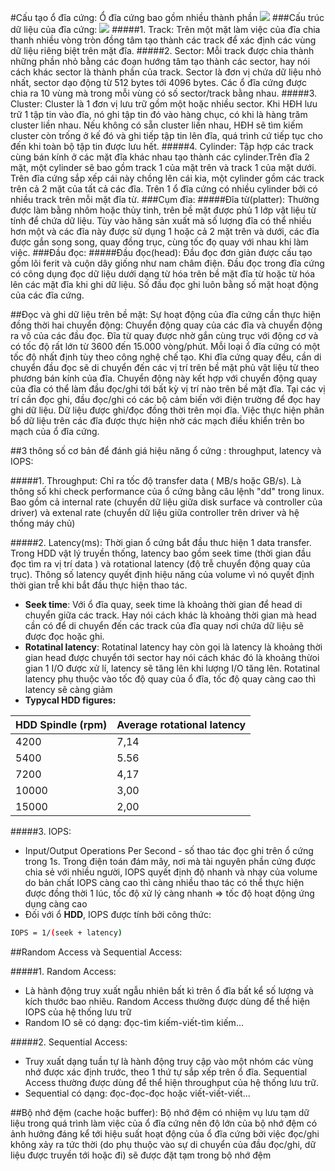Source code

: #Cấu tạo ổ đĩa cứng:
Ổ đĩa cứng bao gồm nhiều thành phần 
<img src="http://data.sinhvienit.net/lab1/hdd_files/hdd17.jpg">
<src img="">
###Cấu trúc dữ liệu của đĩa cứng:
<img src="http://data.sinhvienit.net/lab1/hdd_files/hdd16.jpg">
#####1. Track:
Trên một mặt làm việc của đĩa chia thanh nhiều vòng tròn đồng tâm tạo thành các track để xác định các vùng dữ liệu riêng biệt trên mặt đĩa.
#####2. Sector:
Mỗi track được chia thành những phần nhỏ bằng các đoạn hướng tâm tạo thành các sector, hay nói cách khác sector là thành phần của track. Sector là đơn vị chứa dữ liệu nhỏ nhất, sector dạo động từ 512 bytes tới 4096 bytes. Các ổ đĩa cứng được chia ra 10 vùng mà trong mỗi vùng có số sector/track bằng nhau.
#####3. Cluster:
Cluster là 1 đơn vị lưu trữ gồm một hoặc nhiều sector. Khi HĐH lưu trữ 1 tập tin vào đĩa, nó ghi tập tin đó vào hàng chục, có khi là hàng trăm cluster liền nhau. Nếu không có sẵn cluster liền nhau, HĐH sẽ tìm kiếm cluster còn trống ở kế đó và ghi tiếp tập tin lên đĩa, quá trình cứ tiếp tục cho đến khi toàn bộ tập tin được lưu hết.
#####4. Cylinder:
Tập hợp các track cùng bán kính ở các mặt đĩa khác nhau tạo thành các cylinder.Trên đĩa 2 mặt, một cylinder sẽ bao gồm track 1 của mặt trên và track 1 của mặt dưới. Trên đĩa cứng sắp xếp cái này chồng lên cái kia, một cylinder gồm các track trên cả 2 mặt của tất cả các đĩa. Trên 1 ổ đĩa cứng có nhiều cylinder bởi có nhiều track trên mỗi mặt đĩa từ.
###Cụm đĩa:
#####Đĩa từ(platter):
Thường được làm bằng nhôm hoặc thủy tinh, trên bề mặt được phủ 1 lớp vật liệu từ tính để chứa dữ liệu. Tùy vào hãng sản xuất mà số lượng đĩa có thể nhiều hơn một và các đĩa này được sử dụng 1 hoặc cả 2 mặt trên và dưới, các đĩa được gắn song song, quay đồng trục, cùng tốc đọ quay với nhau khi làm việc.
###Đầu đọc:
#####Đầu đọc(head):
Đầu đọc đơn giản được cấu tạo gồm lõi ferit và cuộn dây giống như nam châm điện. Đầu đọc trong đĩa cứng có công dụng đọc dữ liệu dưới dạng từ hóa trên bề mặt đĩa từ hoặc từ hóa lên các mặt đĩa khi ghi dữ liệu. Số đầu đọc ghi luôn bằng số mặt hoạt động của các đĩa cứng.

##Đọc và ghi dữ liệu trên bề mặt:
Sự hoạt động của đĩa cứng cần thực hiện đồng thời hai chuyển động: Chuyển động quay của các đĩa và chuyển động ra vô của các đầu đọc. Đĩa từ quay được nhờ gắn cùng trục với động cơ và có tốc độ rất lớn từ 3600 đến 15.000 vòng/phút. Mỗi loại ổ đĩa cứng có một tốc độ nhất định tùy theo công nghệ chế tạo.
Khi đĩa cứng quay đều, cần di chuyển đầu đọc sẽ di chuyển đến các vị trí trên bề mặt phủ vật liệu từ theo phương bán kính của đĩa. Chuyển động này kết hợp với chuyển động quay của đĩa có thể làm đầu đọc/ghi tới bất kỳ vị trí nào trên bề mặt đĩa.
Tại các vị trí cần đọc ghi, đầu đọc/ghi có các bộ cảm biến với điện trường để đọc hay ghi dữ liệu.
Dữ liệu được ghi/đọc đồng thời trên mọi đĩa. Việc thực hiện phân bổ dữ liệu trên các đĩa được thực hiện nhờ các mạch điều khiển trên bo mạch của ổ đĩa cứng.

##3 thông số cơ bản để đánh giá hiệu năng ổ cứng : throughput, latency và IOPS:

#####1. Throughput:
Chỉ ra tốc độ transfer data ( MB/s hoặc GB/s). Là thông số khi check performance của ổ cứng bằng câu lệnh "dd"
trong linux. Bao gồm cả internal rate (chuyển dữ liệu giữa disk surface và controller của driver) và extenal rate (chuyển dữ liệu giữa controller trên driver và hệ thống máy chủ) 


#####2. Latency(ms):
Thời gian ổ cứng bắt đầu thưc hiện 1 data transfer. Trong HDD vật lý truyền thống, latency bao gồm seek time
(thời gian đầu đọc tìm ra vị trí data ) và rotational latency (độ trễ chuyển động quay của trục). Thông số latency quyết
định hiệu năng của volume vì nó quyết định thời gian trễ khi bắt đầu thực hiện thao tác.

- <b>Seek time</b>: Với ổ đĩa quay, seek time là khoảng thời gian để head di chuyển giữa các track. Hay nói cách khác là khoảng thời gian mà head cần có để di chuyển đến các track của đĩa quay nơi chứa dữ liệu sẽ được đọc hoặc ghi.
- <b>Rotatinal latency</b>: Rotatinal latency hay còn gọi là latency là khoảng thời gian head được chuyển tới sector hay nói cách khác đó là khoảng thừoi gian 1 I/O được xử lí, latency sẽ tăng lên khi lượng I/O tăng lên. Rotatinal latency phụ thuộc vào tốc độ quay của ổ đĩa, tốc độ quay càng cao thì latency sẽ càng giảm
- <b>Typycal HDD figures:</b>

| HDD Spindle (rpm) | Average rotational latency |
|-------------------|----------------------------|
| 4200 | 7,14 |
| 5400 | 5.56 |
| 7200 | 4,17 |
| 10000 | 3,00 |
| 15000 | 2,00 |


#####3. IOPS:
- Input/Output Operations Per Second - số thao tác đọc ghi trên ổ cứng trong 1s. Trong điện toán đám mây, nơi mà tài 
nguyên phần cứng được chia sẻ với nhiều người, IOPS quyết định độ nhanh và nhạy của volume do bản chất IOPS càng cao thì 
càng nhiều thao tác có thể thực hiện được đồng thời 1 lúc, tốc độ xử lý càng nhanh => tốc độ hoạt động ứng dụng càng cao
- Đối với ổ **HDD**, IOPS được tính bởi công thức:
```sh
IOPS = 1/(seek + latency)
```

##Random Access và Sequential Access:
<src img="">

#####1. Random Access:
- Là hành động truy xuất ngẫu nhiên bất kì trên ổ đĩa bất kể số lượng và kích thước bao nhiêu. Random Access thường được dùng để thể hiện IOPS của hệ thống lưu trữ
- Random IO sẽ có dạng: đọc-tìm kiếm-viết-tìm kiếm...

#####2. Sequential Access:
- Truy xuất dạng tuần tự là hành động truy cập vào một nhóm các vùng nhớ được xác định trước, theo 1 thứ tự sắp xếp trên ổ đĩa. Sequential Access thường được dùng để thể hiện throughput của hệ thống lưu trữ.
- Sequential có dạng: đọc-đọc-đọc hoặc viết-viết-viết...


##Bộ nhớ đệm (cache hoặc buffer):
Bộ nhớ đệm có nhiệm vụ lưu tạm dữ liệu trong quá trình làm việc của ổ đĩa cứng nên độ lớn của bộ nhớ đệm có ảnh hưởng đáng kể tới hiệu suất hoạt động của ổ đĩa cứng bởi việc đọc/ghi không xảy ra tức thời (do phụ thuộc vào sự di chuyển của đầu đọc/ghi, dữ liệu được truyền tới hoặc đi) sẽ được đặt tạm trong bộ nhớ đệm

Exercise directions ▸
Transcribe the data verbatim. No picture belongs in the result.

Result of this task ▸
Source code

: #Cấu tạo ổ đĩa cứng:
Ổ đĩa cứng bao gồm nhiều thành phần 
<img src="http://data.sinhvienit.net/lab1/hdd_files/hdd17.jpg">
<src img="">
###Cấu trúc dữ liệu của đĩa cứng:
<img src="http://data.sinhvienit.net/lab1/hdd_files/hdd16.jpg">
#####1. Track:
Trên một mặt làm việc của đĩa chia thanh nhiều vòng tròn đồng tâm tạo thành các track để xác định các vùng dữ liệu riêng biệt trên mặt đĩa.
#####2. Sector:
Mỗi track được chia thành những phần nhỏ bằng các đoạn hướng tâm tạo thành các sector, hay nói cách khác sector là thành phần của track. Sector là đơn vị chứa dữ liệu nhỏ nhất, sector dạo động từ 512 bytes tới 4096 bytes. Các ổ đĩa cứng được chia ra 10 vùng mà trong mỗi vùng có số sector/track bằng nhau.
#####3. Cluster:
Cluster là 1 đơn vị lưu trữ gồm một hoặc nhiều sector. Khi HĐH lưu trữ 1 tập tin vào đĩa, nó ghi tập tin đó vào hàng chục, có khi là hàng trăm cluster liền nhau. Nếu không có sẵn cluster liền nhau, HĐH sẽ tìm kiếm cluster còn trống ở kế đó và ghi tiếp tập tin lên đĩa, quá trình cứ tiếp tục cho đến khi toàn bộ tập tin được lưu hết.
#####4. Cylinder:
Tập hợp các track cùng bán kính ở các mặt đĩa khác nhau tạo thành các cylinder.Trên đĩa 2 mặt, một cylinder sẽ bao gồm track 1 của mặt trên và track 1 của mặt dưới. Trên đĩa cứng sắp xếp cái này chồng lên cái kia, một cylinder gồm các track trên cả 2 mặt của tất cả các đĩa. Trên 1 ổ đĩa cứng có nhiều cylinder bởi có nhiều track trên mỗi mặt đĩa từ.
###Cụm đĩa:
#####Đĩa từ(platter):
Thường được làm bằng nhôm hoặc thủy tinh, trên bề mặt được phủ 1 lớp vật liệu từ tính để chứa dữ liệu. Tùy vào hãng sản xuất mà số lượng đĩa có thể nhiều hơn một và các đĩa này được sử dụng 1 hoặc cả 2 mặt trên và dưới, các đĩa được gắn song song, quay đồng trục, cùng tốc đọ quay với nhau khi làm việc.
###Đầu đọc:
#####Đầu đọc(head):
Đầu đọc đơn giản được cấu tạo gồm lõi ferit và cuộn dây giống như nam châm điện. Đầu đọc trong đĩa cứng có công dụng đọc dữ liệu dưới dạng từ hóa trên bề mặt đĩa từ hoặc từ hóa lên các mặt đĩa khi ghi dữ liệu. Số đầu đọc ghi luôn bằng số mặt hoạt động của các đĩa cứng.

##Đọc và ghi dữ liệu trên bề mặt:
Sự hoạt động của đĩa cứng cần thực hiện đồng thời hai chuyển động: Chuyển động quay của các đĩa và chuyển động ra vô của các đầu đọc. Đĩa từ quay được nhờ gắn cùng trục với động cơ và có tốc độ rất lớn từ 3600 đến 15.000 vòng/phút. Mỗi loại ổ đĩa cứng có một tốc độ nhất định tùy theo công nghệ chế tạo.
Khi đĩa cứng quay đều, cần di chuyển đầu đọc sẽ di chuyển đến các vị trí trên bề mặt phủ vật liệu từ theo phương bán kính của đĩa. Chuyển động này kết hợp với chuyển động quay của đĩa có thể làm đầu đọc/ghi tới bất kỳ vị trí nào trên bề mặt đĩa.
Tại các vị trí cần đọc ghi, đầu đọc/ghi có các bộ cảm biến với điện trường để đọc hay ghi dữ liệu.
Dữ liệu được ghi/đọc đồng thời trên mọi đĩa. Việc thực hiện phân bổ dữ liệu trên các đĩa được thực hiện nhờ các mạch điều khiển trên bo mạch của ổ đĩa cứng.

##3 thông số cơ bản để đánh giá hiệu năng ổ cứng : throughput, latency và IOPS:

#####1. Throughput:
Chỉ ra tốc độ transfer data ( MB/s hoặc GB/s). Là thông số khi check performance của ổ cứng bằng câu lệnh "dd"
trong linux. Bao gồm cả internal rate (chuyển dữ liệu giữa disk surface và controller của driver) và extenal rate (chuyển dữ liệu giữa controller trên driver và hệ thống máy chủ) 


#####2. Latency(ms):
Thời gian ổ cứng bắt đầu thưc hiện 1 data transfer. Trong HDD vật lý truyền thống, latency bao gồm seek time
(thời gian đầu đọc tìm ra vị trí data ) và rotational latency (độ trễ chuyển động quay của trục). Thông số latency quyết
định hiệu năng của volume vì nó quyết định thời gian trễ khi bắt đầu thực hiện thao tác.

- <b>Seek time</b>: Với ổ đĩa quay, seek time là khoảng thời gian để head di chuyển giữa các track. Hay nói cách khác là khoảng thời gian mà head cần có để di chuyển đến các track của đĩa quay nơi chứa dữ liệu sẽ được đọc hoặc ghi.
- <b>Rotatinal latency</b>: Rotatinal latency hay còn gọi là latency là khoảng thời gian head được chuyển tới sector hay nói cách khác đó là khoảng thừoi gian 1 I/O được xử lí, latency sẽ tăng lên khi lượng I/O tăng lên. Rotatinal latency phụ thuộc vào tốc độ quay của ổ đĩa, tốc độ quay càng cao thì latency sẽ càng giảm
- <b>Typycal HDD figures:</b>

| HDD Spindle (rpm) | Average rotational latency |
|-------------------|----------------------------|
| 4200 | 7,14 |
| 5400 | 5.56 |
| 7200 | 4,17 |
| 10000 | 3,00 |
| 15000 | 2,00 |


#####3. IOPS:
- Input/Output Operations Per Second - số thao tác đọc ghi trên ổ cứng trong 1s. Trong điện toán đám mây, nơi mà tài 
nguyên phần cứng được chia sẻ với nhiều người, IOPS quyết định độ nhanh và nhạy của volume do bản chất IOPS càng cao thì 
càng nhiều thao tác có thể thực hiện được đồng thời 1 lúc, tốc độ xử lý càng nhanh => tốc độ hoạt động ứng dụng càng cao
- Đối với ổ **HDD**, IOPS được tính bởi công thức:
```sh
IOPS = 1/(seek + latency)
```

##Random Access và Sequential Access:
<src img="">

#####1. Random Access:
- Là hành động truy xuất ngẫu nhiên bất kì trên ổ đĩa bất kể số lượng và kích thước bao nhiêu. Random Access thường được dùng để thể hiện IOPS của hệ thống lưu trữ
- Random IO sẽ có dạng: đọc-tìm kiếm-viết-tìm kiếm...

#####2. Sequential Access:
- Truy xuất dạng tuần tự là hành động truy cập vào một nhóm các vùng nhớ được xác định trước, theo 1 thứ tự sắp xếp trên ổ đĩa. Sequential Access thường được dùng để thể hiện throughput của hệ thống lưu trữ.
- Sequential có dạng: đọc-đọc-đọc hoặc viết-viết-viết...


##Bộ nhớ đệm (cache hoặc buffer):
Bộ nhớ đệm có nhiệm vụ lưu tạm dữ liệu trong quá trình làm việc của ổ đĩa cứng nên độ lớn của bộ nhớ đệm có ảnh hưởng đáng kể tới hiệu suất hoạt động của ổ đĩa cứng bởi việc đọc/ghi không xảy ra tức thời (do phụ thuộc vào sự di chuyển của đầu đọc/ghi, dữ liệu được truyền tới hoặc đi) sẽ được đặt tạm trong bộ nhớ đệm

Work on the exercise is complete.